The Battle of Peterborough

Peterborough is the stage for an all-out political fight. James Clarke takes a tongue-in-cheek look at the campaign over the weekend.

It was 10:21am on a sunny Saturday in Cathedral Square, Peterborough, when the confrontation began.

The charge was led by half a dozen turbo-charged mobility scooters, pimped out in party flags and aggressively driven by a guerilla force of extremely motivated individuals who clearly meant business. They were backed up by a large, somewhat slower-moving but ambulatory group of equally fair-skinned and mature warriors (or ‘white-walkers’ for brevity). It was an intriguing match-up of the UK’s newest two political forces; Renew’s ‘happy few’, bright eyed and carrying messages of reform and renewal versus The Brexit Party, with their stubborn, curmudgeonly determination and vast (cumulative) centuries of bitter experience.

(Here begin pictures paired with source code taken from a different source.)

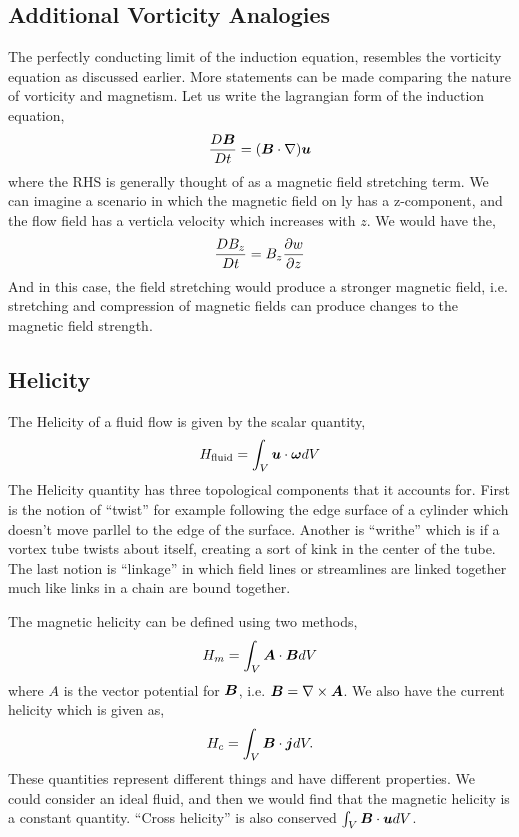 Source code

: \documentclass{article}
\begin{document}
\subsection{Additional Vorticity Analogies}
The perfectly conducting limit of the induction equation, resembles the
vorticity equation as discussed earlier. More statements can be made comparing
the nature of vorticity and magnetism. Let us write the lagrangian form of the
induction equation, 
\begin{gather*}
    \frac{D \boldsymbol{B}}{D t} = (\boldsymbol{B}\cdot\nabla)\boldsymbol{u}
\end{gather*}
where the RHS is generally thought of as a magnetic field stretching term. We
can imagine a scenario in which the magnetic field on ly has a z-component, and
the flow field has a verticla velocity which increases with $z$. We would have
the, 
\begin{gather*}
    \frac{D B_z}{D t} = B_z\frac{\partial w}{\partial z}
\end{gather*}
And in this case, the field stretching would produce a stronger magnetic field,
i.e. stretching and compression of magnetic fields can produce changes to the
magnetic field strength. 

\subsection{Helicity}
The Helicity of a fluid flow is given by the scalar quantity, 
\begin{gather*}
H_{\text{fluid}} = \int_V \boldsymbol{u}\cdot\boldsymbol{\omega} dV
\end{gather*}
The Helicity quantity has three topological components that it accounts for.
First is the notion of ``twist'' for example following the edge surface of a
cylinder which doesn't move parllel to the edge of the surface. Another is
``writhe'' which is if a vortex tube twists about itself, creating a sort of
kink in the center of the tube. The last notion is ``linkage'' in which field
lines or streamlines are linked together much like links in a chain are bound
together. 

The magnetic helicity can be defined using two methods, 
\begin{gather*}
    H_m = \int_V \boldsymbol{A}\cdot\boldsymbol{B} dV
\end{gather*}
where $A$ is the vector potential for $\boldsymbol{B}$, i.e. $\boldsymbol{B} = \nabla\times\boldsymbol{A}$. 
We also have the current helicity which is given as, 
\begin{gather*}
    H_c = \int_V \boldsymbol{B} \cdot \boldsymbol{j} dV. 
\end{gather*}
These quantities represent different things and have different properties. We
could consider an ideal fluid, and then we would find that the magnetic helicity
is a constant quantity. ``Cross helicity'' is also conserved $\int_V \boldsymbol{B} \cdot\boldsymbol{u} dV$. 
\end{document}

“Thanks for splitting the vote!”, called out one venerable gentleman.

“Likewise!”, we replied.

Luckily for the good people of Peterborough, the riot police were not required, milkshakes were kept sheathed and the Werthers Originals remained unspat. Renew lives on to fight another day and the Brexiters went off for a nice cup of tea and a sit down.

Much has been made of the emergence of the Brexit Party and what it means for the future of UK politics. There are two ways of thinking about this. One is that their existence heralds a new era of nationalism, populism and even some new form of British fascism, and that the party is seeking to normalise these ideologies in the guise of defending Brexit and democracy.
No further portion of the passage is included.